In 1994 I did a project in Paris to mark the 50th
anniversary of D-Day. The Ministry of Culture invited me over to create a project with the site being the Arc de Triomphe. Because the landmark is a war memorial, I went to the coast of Normandy (the site of the D-Day landing) and recorded the sound of the sea. I then took those recordings and wrapped the Arc de Triomphe in the sound of the sea, by strategically placing 70 loud speakers in and around the monument.
Normally, it is one of the noisiest places in Paris, but with the sound of the sea playing over it, you couldn't hear all the traffic and cars anymore. It wasn't because the sound was loud, it was because the sound of the sea is a 'white noise' that has psycho acoustic masking properties, so it basically hides the sounds of cars. Now, the sound of the sea is not a strange sound but when you put it on a monument in a metropolitan area, then you completely change people's perception of that icon.
So context is very important to your work?
It is everything. With my upcoming project in Abu Dhabi I wanted to make something very special – as it is my first project in the Arab world. I wanted to make something that captured the very soul of the place; something that was fundamental to the country, and it brought me to thinking about the desert. What if the desert had a voice? What would it sound like?
I think you’re in a better position to answer that than me!
[Laughs] It actually sounds a bit like the sea. It is a very primal sound – perfect to transport it into an urban environment.
To me, sound has a spiritual dimension to it. One of the things that interests me is how sound can connect everything around it. It is the one medium that connects multiple realities of a place. If you go into a dense urban environment, there are a lot of different things going on and if you stop to listen and analyse it, you are hearing all the energy of the place and it is the one medium that unifies the experience in a particular moment in time. Personally I think that is something significant.
You recently had a stint as the Artist in Residence at CERN in Switzerland. Tell me about that…
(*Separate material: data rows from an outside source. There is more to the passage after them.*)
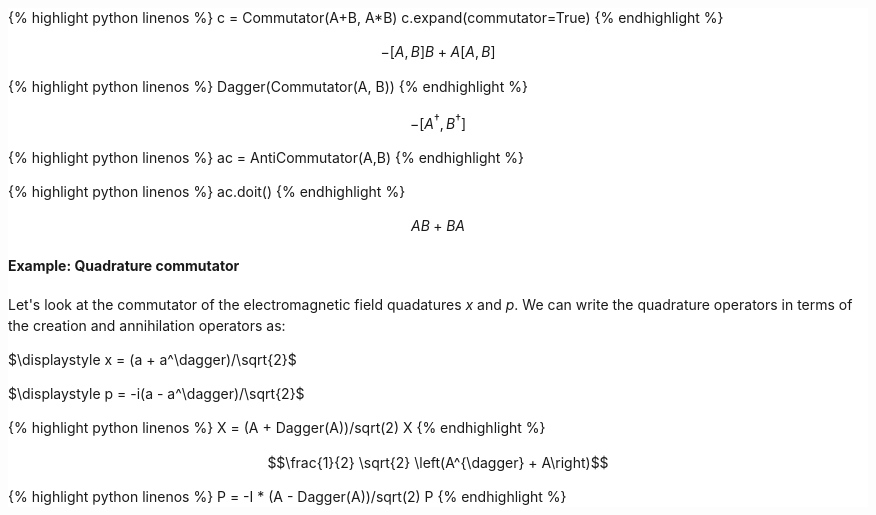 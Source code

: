 
{% highlight python linenos  %}
c = Commutator(A+B, A*B)
c.expand(commutator=True)
{% endhighlight %}




$$- \left[A,B\right] B + A \left[A,B\right]$$




{% highlight python linenos  %}
Dagger(Commutator(A, B))
{% endhighlight %}




$$- \left[A^{\dagger},B^{\dagger}\right]$$




{% highlight python linenos  %}
ac = AntiCommutator(A,B)
{% endhighlight %}


{% highlight python linenos  %}
ac.doit()
{% endhighlight %}




$$A B + B A$$



#### Example: Quadrature commutator

Let's look at the commutator of the electromagnetic field quadatures $x$ and $p$. We can write the quadrature operators in terms of the creation and annihilation operators as:

$\displaystyle x = (a + a^\dagger)/\sqrt{2}$

$\displaystyle p = -i(a - a^\dagger)/\sqrt{2}$



{% highlight python linenos  %}
X = (A + Dagger(A))/sqrt(2)
X
{% endhighlight %}




$$\frac{1}{2} \sqrt{2} \left(A^{\dagger} + A\right)$$




{% highlight python linenos  %}
P = -I * (A - Dagger(A))/sqrt(2)
P
{% endhighlight %}
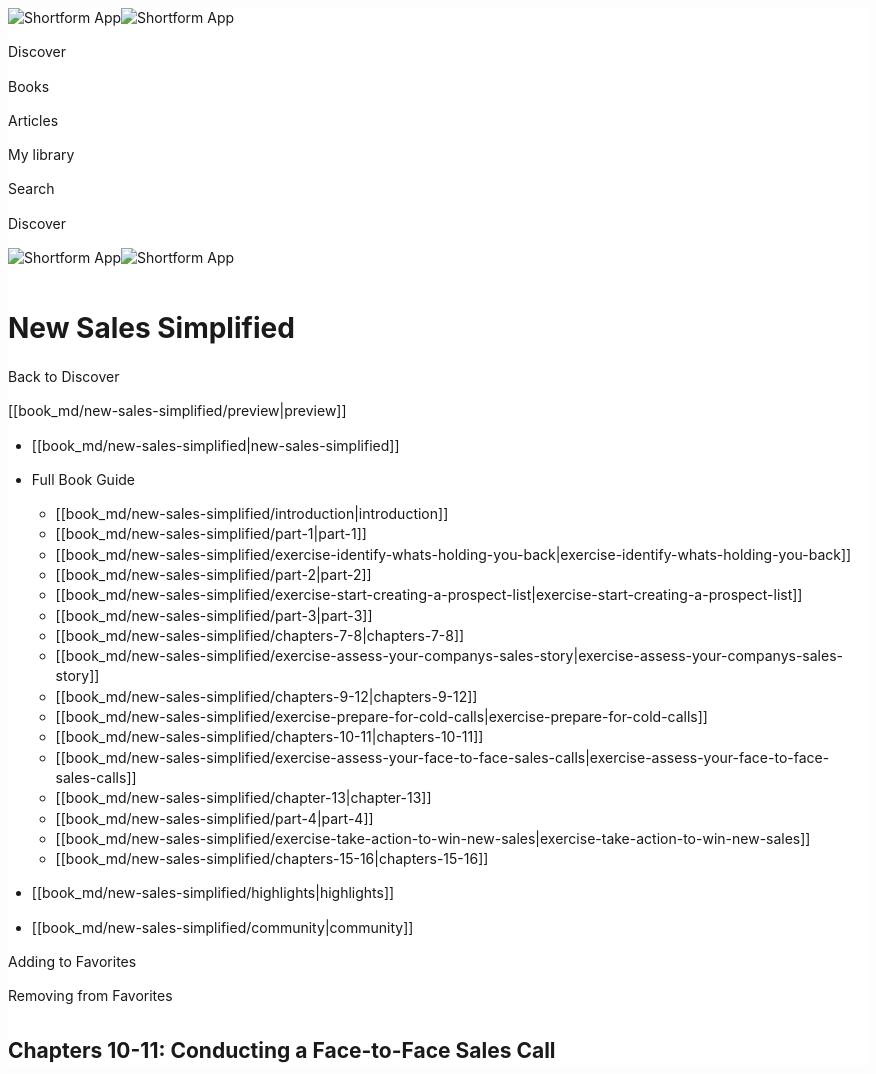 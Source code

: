 ![Shortform App](/img/logo.36a2399e.svg)![Shortform App](/img/logo-dark.70c1b072.svg)

Discover

Books

Articles

My library

Search

Discover

![Shortform App](/img/logo.36a2399e.svg)![Shortform App](/img/logo-dark.70c1b072.svg)

# New Sales Simplified

Back to Discover

[[book_md/new-sales-simplified/preview|preview]]

  * [[book_md/new-sales-simplified|new-sales-simplified]]
  * Full Book Guide

    * [[book_md/new-sales-simplified/introduction|introduction]]
    * [[book_md/new-sales-simplified/part-1|part-1]]
    * [[book_md/new-sales-simplified/exercise-identify-whats-holding-you-back|exercise-identify-whats-holding-you-back]]
    * [[book_md/new-sales-simplified/part-2|part-2]]
    * [[book_md/new-sales-simplified/exercise-start-creating-a-prospect-list|exercise-start-creating-a-prospect-list]]
    * [[book_md/new-sales-simplified/part-3|part-3]]
    * [[book_md/new-sales-simplified/chapters-7-8|chapters-7-8]]
    * [[book_md/new-sales-simplified/exercise-assess-your-companys-sales-story|exercise-assess-your-companys-sales-story]]
    * [[book_md/new-sales-simplified/chapters-9-12|chapters-9-12]]
    * [[book_md/new-sales-simplified/exercise-prepare-for-cold-calls|exercise-prepare-for-cold-calls]]
    * [[book_md/new-sales-simplified/chapters-10-11|chapters-10-11]]
    * [[book_md/new-sales-simplified/exercise-assess-your-face-to-face-sales-calls|exercise-assess-your-face-to-face-sales-calls]]
    * [[book_md/new-sales-simplified/chapter-13|chapter-13]]
    * [[book_md/new-sales-simplified/part-4|part-4]]
    * [[book_md/new-sales-simplified/exercise-take-action-to-win-new-sales|exercise-take-action-to-win-new-sales]]
    * [[book_md/new-sales-simplified/chapters-15-16|chapters-15-16]]
  * [[book_md/new-sales-simplified/highlights|highlights]]
  * [[book_md/new-sales-simplified/community|community]]



Adding to Favorites 

Removing from Favorites 

## Chapters 10-11: Conducting a Face-to-Face Sales Call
I was working on a project that sounds a bit like a science fiction movie. The title of it was Acoustic Time Travel. What I was trying to do is turn the world’s largest man-made machine – the large hadron collider – into a musical instrument. I did different experiments to see how sounds lived inside that machine.
Would you say you are trying to find art in science?
The problem I have with the art world is that there is so much ego, and that the more famous people become the more egocentric they become, with me, the ego part isn't very interesting it is more the ideas that I am interested in. At CERN people are studying some real fundamental questions, such as the birth of the universe, how it exists, what was the Big Bang, was there anything before the Big Bang, are there multiple universes. Some very fundamental questions. It is the sense of this collective effort and the transparency show that what is important is the questions and not the egos of the people studying it. I find the art world is the opposite. I would not want to be seen as an artist in that sense, I am more interested in the value of the experience that I create.
Do you revel in silence?
The nice thing about a quiet space is enables you to hear details. It is hard for me to turn off my hearing. For example when I am staying in a hotel, and I have very active neighbours!